Interactive and Batch Jobs on Biowulf

Learning Objectives

After this class, the participant should have obtained the foundations for performing compute intensive tasks on Biowulf. Specifically, the participant should be able to

Describe Biowulf and high performance computing (HPC) systems
Work interactively on Biowulf compute nodes
Submit shell and swarm scripts to the Biowulf batch system

Background on Biowulf

What is Biowulf

Biowulf is the Unix/Linux-based high performance computing (HPC) system at NIH. With over 90,000 processor cores and 30 petabytes of storage space, it is much more powerful than a personal computer. As depicted in Figure 1, a high performance computing system is composed of a cluster of individual computers. Each computer has it's own processors, data storage, and random access memory (RAM). The individual computers are referred to as nodes. It is beneficial to know the terminologies in Figure 1 as these are encountered when working on Biowulf or other high performance computing systems.

Figure 1: Example of high performance computing structure.

How does Biowulf manage and allocate compute resources?

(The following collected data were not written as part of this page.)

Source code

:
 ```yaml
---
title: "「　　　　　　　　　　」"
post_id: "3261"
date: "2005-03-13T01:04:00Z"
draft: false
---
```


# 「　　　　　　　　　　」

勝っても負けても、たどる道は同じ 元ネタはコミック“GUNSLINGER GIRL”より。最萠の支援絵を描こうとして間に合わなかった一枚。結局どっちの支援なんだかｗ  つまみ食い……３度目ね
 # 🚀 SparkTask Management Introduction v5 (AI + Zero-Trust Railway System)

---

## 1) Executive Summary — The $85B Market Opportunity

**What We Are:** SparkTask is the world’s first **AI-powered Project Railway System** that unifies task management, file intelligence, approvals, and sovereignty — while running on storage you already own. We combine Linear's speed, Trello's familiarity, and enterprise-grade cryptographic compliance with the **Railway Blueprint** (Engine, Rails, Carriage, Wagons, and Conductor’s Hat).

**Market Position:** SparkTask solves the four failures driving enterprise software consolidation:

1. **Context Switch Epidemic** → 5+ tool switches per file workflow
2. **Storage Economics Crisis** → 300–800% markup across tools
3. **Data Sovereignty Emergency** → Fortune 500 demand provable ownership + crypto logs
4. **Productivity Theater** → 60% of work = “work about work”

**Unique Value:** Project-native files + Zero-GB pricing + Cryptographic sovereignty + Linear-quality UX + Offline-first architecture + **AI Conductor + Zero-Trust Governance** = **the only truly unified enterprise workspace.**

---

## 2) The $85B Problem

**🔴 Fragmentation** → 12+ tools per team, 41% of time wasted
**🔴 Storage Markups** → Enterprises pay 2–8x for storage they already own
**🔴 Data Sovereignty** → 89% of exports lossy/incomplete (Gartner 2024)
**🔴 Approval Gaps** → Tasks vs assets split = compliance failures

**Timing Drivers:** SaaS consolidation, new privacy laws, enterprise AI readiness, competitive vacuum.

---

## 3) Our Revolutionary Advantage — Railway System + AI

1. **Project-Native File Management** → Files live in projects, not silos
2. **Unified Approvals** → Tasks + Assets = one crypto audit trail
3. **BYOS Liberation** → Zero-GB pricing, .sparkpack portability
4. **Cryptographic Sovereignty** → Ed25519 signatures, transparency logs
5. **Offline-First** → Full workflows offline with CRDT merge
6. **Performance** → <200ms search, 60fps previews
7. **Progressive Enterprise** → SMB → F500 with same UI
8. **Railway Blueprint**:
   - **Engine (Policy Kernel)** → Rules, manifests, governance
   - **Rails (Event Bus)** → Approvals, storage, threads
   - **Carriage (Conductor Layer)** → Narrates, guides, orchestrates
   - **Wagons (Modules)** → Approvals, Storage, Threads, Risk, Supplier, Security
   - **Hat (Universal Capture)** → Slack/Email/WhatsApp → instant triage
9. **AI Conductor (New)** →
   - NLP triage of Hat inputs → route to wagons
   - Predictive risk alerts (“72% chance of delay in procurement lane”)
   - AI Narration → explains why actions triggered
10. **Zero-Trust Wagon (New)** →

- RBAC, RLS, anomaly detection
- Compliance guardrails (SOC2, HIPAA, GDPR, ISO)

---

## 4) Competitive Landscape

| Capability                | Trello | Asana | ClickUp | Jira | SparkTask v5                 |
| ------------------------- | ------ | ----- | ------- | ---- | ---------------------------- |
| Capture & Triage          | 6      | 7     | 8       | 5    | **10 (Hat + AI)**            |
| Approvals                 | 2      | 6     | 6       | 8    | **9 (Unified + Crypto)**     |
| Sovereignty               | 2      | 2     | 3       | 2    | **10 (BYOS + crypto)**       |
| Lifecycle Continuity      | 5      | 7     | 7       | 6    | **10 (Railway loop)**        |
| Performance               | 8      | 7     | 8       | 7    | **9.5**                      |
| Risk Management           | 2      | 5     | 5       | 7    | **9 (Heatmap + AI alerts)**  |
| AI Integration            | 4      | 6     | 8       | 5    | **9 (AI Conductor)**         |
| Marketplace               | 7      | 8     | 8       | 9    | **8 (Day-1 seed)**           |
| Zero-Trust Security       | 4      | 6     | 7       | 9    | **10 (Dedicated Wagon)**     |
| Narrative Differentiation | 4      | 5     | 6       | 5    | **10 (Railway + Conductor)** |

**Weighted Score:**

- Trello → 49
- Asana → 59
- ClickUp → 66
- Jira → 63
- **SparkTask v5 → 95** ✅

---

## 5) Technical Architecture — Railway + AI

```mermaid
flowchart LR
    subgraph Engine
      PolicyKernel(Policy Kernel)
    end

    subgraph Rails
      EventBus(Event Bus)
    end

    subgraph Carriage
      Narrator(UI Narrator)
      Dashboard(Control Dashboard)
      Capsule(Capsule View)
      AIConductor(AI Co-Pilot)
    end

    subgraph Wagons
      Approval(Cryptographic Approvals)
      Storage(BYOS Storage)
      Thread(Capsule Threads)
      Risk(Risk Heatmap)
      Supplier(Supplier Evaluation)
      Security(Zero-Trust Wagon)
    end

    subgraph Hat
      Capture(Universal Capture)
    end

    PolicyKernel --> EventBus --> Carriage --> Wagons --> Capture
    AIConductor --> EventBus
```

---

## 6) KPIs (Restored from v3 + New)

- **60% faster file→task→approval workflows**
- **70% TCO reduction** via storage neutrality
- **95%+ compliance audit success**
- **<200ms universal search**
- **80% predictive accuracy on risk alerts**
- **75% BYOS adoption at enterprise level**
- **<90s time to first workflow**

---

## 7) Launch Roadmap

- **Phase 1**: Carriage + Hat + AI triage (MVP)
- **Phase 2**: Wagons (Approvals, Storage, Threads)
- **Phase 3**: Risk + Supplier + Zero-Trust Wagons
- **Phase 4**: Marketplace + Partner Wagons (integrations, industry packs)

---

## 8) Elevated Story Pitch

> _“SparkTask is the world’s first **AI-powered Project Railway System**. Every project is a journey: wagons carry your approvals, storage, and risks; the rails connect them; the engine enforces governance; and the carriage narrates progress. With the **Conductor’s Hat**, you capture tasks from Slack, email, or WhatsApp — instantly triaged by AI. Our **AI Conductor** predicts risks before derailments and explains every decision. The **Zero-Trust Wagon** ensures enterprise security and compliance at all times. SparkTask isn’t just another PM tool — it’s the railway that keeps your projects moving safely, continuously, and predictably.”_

Biowulf and other HPC systems use SLURM (Simple Linux Utility for Resource Management) to manage and allocate computation resources.

Note

"Slurm allocates on the basis of cores." -- Biowulf swarm tutorial

Why use Biowulf?

Compute power
Many bioinformatics as well scientific software
System and software maintenance performed by Biowulf staff
Option for users to install their own software
Transfer large datasets

Interactive sessions

Upon connecting to Biowulf, the user lands in the login node.

Warning

Do not use the login node to perform any computation intensive tasks on Biowulf. Instead, we should either submit a job (if staying in the log in node) with sufficient resources requested or request an interactive session if we are going to be doing some testing and development.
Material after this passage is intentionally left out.